The Emerging Democratic Majority Revisited
On the eve of the Democratic convention, a Danish newspaper asked me whether I thought the “emerging Democratic majority,” which Ruy Teixeira and I wrote about, was still intact. Here is a revised version of what I wrote them.
In 2001, Ruy and I did predict that by the decade’s end, there would be a Democratic majority, although not on the scale of the New Deal majority. We felt vindicated by the 2006 and 2008 Democratic results, which more or less followed our script of a majority based on professionals, women, minorities, and about 40 percent of the white working class. The one thing we didn’t anticipate was the support of young people as a distinct group for the Democrats, which has carried over.
After 2008, I don’t think we were prepared for the Democrats’ hold on the white working class to evaporate as quickly it did in 2010. At least, I wasn’t. I hoped that Obama would use his majority to consolidate a new majority. Obama won some of the Midwestern working class voters back in 2012, but they abandoned the Democrats in 2014 and 2016, helping Trump to win states like Michigan, Wisconsin, and Pennsylvania.
With Trump, we are really in a unique situation. I hear arguments that Trump has transformed the Republican party into a “workers’ party,” and that even if he loses, the Republicans will never be the same again. They will be different, but I doubt if they will become a “workers party.” The Chamber of Commerce and Business Roundtable will regain their seats around the table.
I did think that if Trump, after the 2016 election Trump, were to get rid of bigotry and nativism, and govern on the principles of economic nationalism, including support for universal health care (which he promised in the campaign) and progressive tax reform, he would lay the basis for a new Republican party. At the least, he could get himself re-elected.
But as president, Trump has succumbed to his worst impulses. The bigotry rides high, the lies, the contempt for democracy, the attraction to foreign dictators, and in much of his legislation, subordination to the Republicans’ business interests or, worse, his own greed.
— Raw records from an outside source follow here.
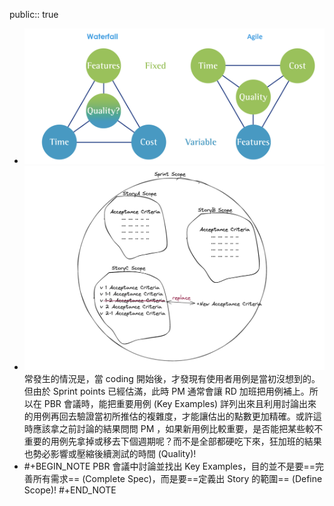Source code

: public:: true

- ![image.png](../assets/image_1650354669597_0.png)
- ![image.png](../assets/image_1654351772154_0.png)
  常發生的情況是，當 coding 開始後，才發現有使用者用例是當初沒想到的。但由於 Sprint points 已經估滿，此時 PM 通常會讓 RD 加班把用例補上。所以在 PBR 會議時，能把重要用例 (Key Examples) 詳列出來且利用討論出來的用例再回去驗證當初所推估的複雜度，才能讓估出的點數更加精確。或許這時應該拿之前討論的結果問問 PM ，如果新用例比較重要，是否能把某些較不重要的用例先拿掉或移去下個週期呢？而不是全部都硬吃下來，狂加班的結果也勢必影響或壓縮後續測試的時間 (Quality)!
- #+BEGIN_NOTE
  PBR 會議中討論並找出 Key Examples，目的並不是要==完善所有需求== (Complete Spec)，而是要==定義出 Story 的範圍== (Define Scope)!
  #+END_NOTE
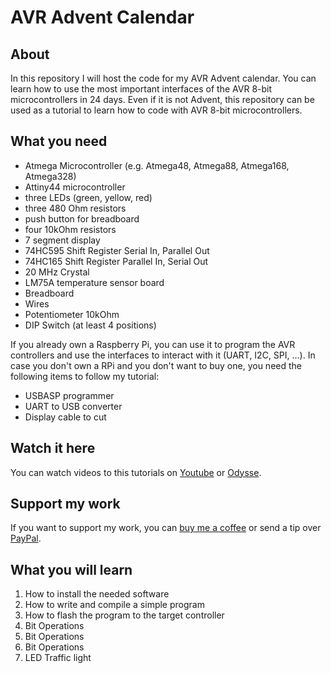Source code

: # AVR Advent Calendar

## About

In this repository I will host the code for my AVR Advent calendar. You can learn how to use the most important interfaces of the AVR 8-bit microcontrollers in 24 days. Even if it is not Advent, this repository can be used as a tutorial to learn how to code with AVR 8-bit microcontrollers.

## What you need

- Atmega Microcontroller (e.g. Atmega48, Atmega88, Atmega168, Atmega328)
- Attiny44 microcontroller
- three LEDs (green, yellow, red)
- three 480 Ohm resistors
- push button for breadboard
- four 10kOhm resistors
- 7 segment display
- 74HC595 Shift Register Serial In, Parallel Out
- 74HC165 Shift Register Parallel In, Serial Out
- 20 MHz Crystal
- LM75A temperature sensor board
- Breadboard
- Wires
- Potentiometer 10kOhm
- DIP Switch (at least 4 positions)

If you already own a Raspberry Pi, you can use it to program the AVR controllers and use the interfaces to interact with it (UART, I2C, SPI, ...). In case you don't own a RPi and you don't want to buy one, you need the following items to follow my tutorial:

- USBASP programmer
- UART to USB converter
- Display cable to cut 

## Watch it here

You can watch videos to this tutorials on [Youtube](https://www.youtube.com/playlist?list=PLCGpd0Do5-I3cpoRJyqYOG4tCD6pVk_qs) or [Odysse](https://odysee.com/@Johannes4GNU_Linux:9). 

## Support my work

If you want to support my work, you can [buy me a coffee](https://www.buymeacoffee.com/johannes4linux) or send a tip over [PayPal](https://paypal.me/johannes4linux).

## What you will learn

1. How to install the needed software
2. How to write and compile a simple program
3. How to flash the program to the target controller
4. Bit Operations
4. Bit Operations
4. Bit Operations
5. LED Traffic light
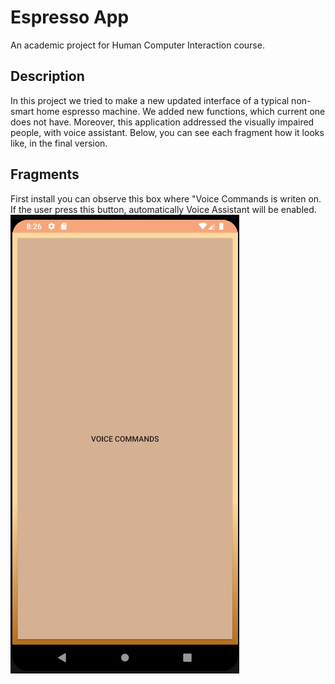 # Espresso App
An academic project for Human Computer Interaction course.

## Description
In this project we tried to make a new updated interface of a typical non-smart home espresso machine. We added new functions, which current one does not have. Moreover, this application addressed the visually impaired people, with voice assistant.
Below, you can see each fragment how it looks like, in the final version.

## Fragments
First install you can observe this box where "Voice Commands is writen on. If the user press this button, automatically Voice Assistant will be enabled.
![Frag1](https://github.com/zaaachos/Espresso-machine-app/blob/master/fragments_images/Screenshot_3.png)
He has never displayed the ability to govern the nation — and that became painfully obvious when the pandemic hit. He is not stupid by any classroom definition, but he has become captive to his own impulses and contemptuous of social and natural science. He is a uniquely bad president, and if he were to lose, I would suspect the Republicans would revert back, with some changes, perhaps, on trade and industrial policy, to the party of 2015.
All this bears on the question of political coalitions. Republicans have enjoyed support over the last decades from senior citizens and college-educated suburbanites who make their living in business rather than the professions. Both of these groups have, on average, abandoned Trump. The latter helped the Democrats win congressional seats in 2018. Senior citizens have flown the coop over Trump’s utter failure to stem the virus. In addition, Trump’s mishandling of the pandemic and the recession has cost him support among white working class voters, If Biden and Harris win in 2020, and especially if they win big, it will partly be because of the defection of these voters.
If Biden and Harris win by assembling a coalition that includes these voters, then the question will be whether they can hold them, or whether they will revert back to the Republicans. That will depend on how boldly Biden and Harris proceed. Obama allowed the Republicans to peel away working class voters by his timid approach to the Great Recession, failing, among other things, to go after the bankers who were responsible for it and acceding to conservative pressure to cut spending. if Biden and Harris don’t proceed boldly, I would expect that American politics will revert to the status quo ante — what political scientist Walter Dean Burnham called an “unstable equilibrium” between the parties — where the Republicans and Democrats will exchange political power. Both parties will have to hold together different economic classes. Both will be hampered in general elections by social-minded factions on their extremes.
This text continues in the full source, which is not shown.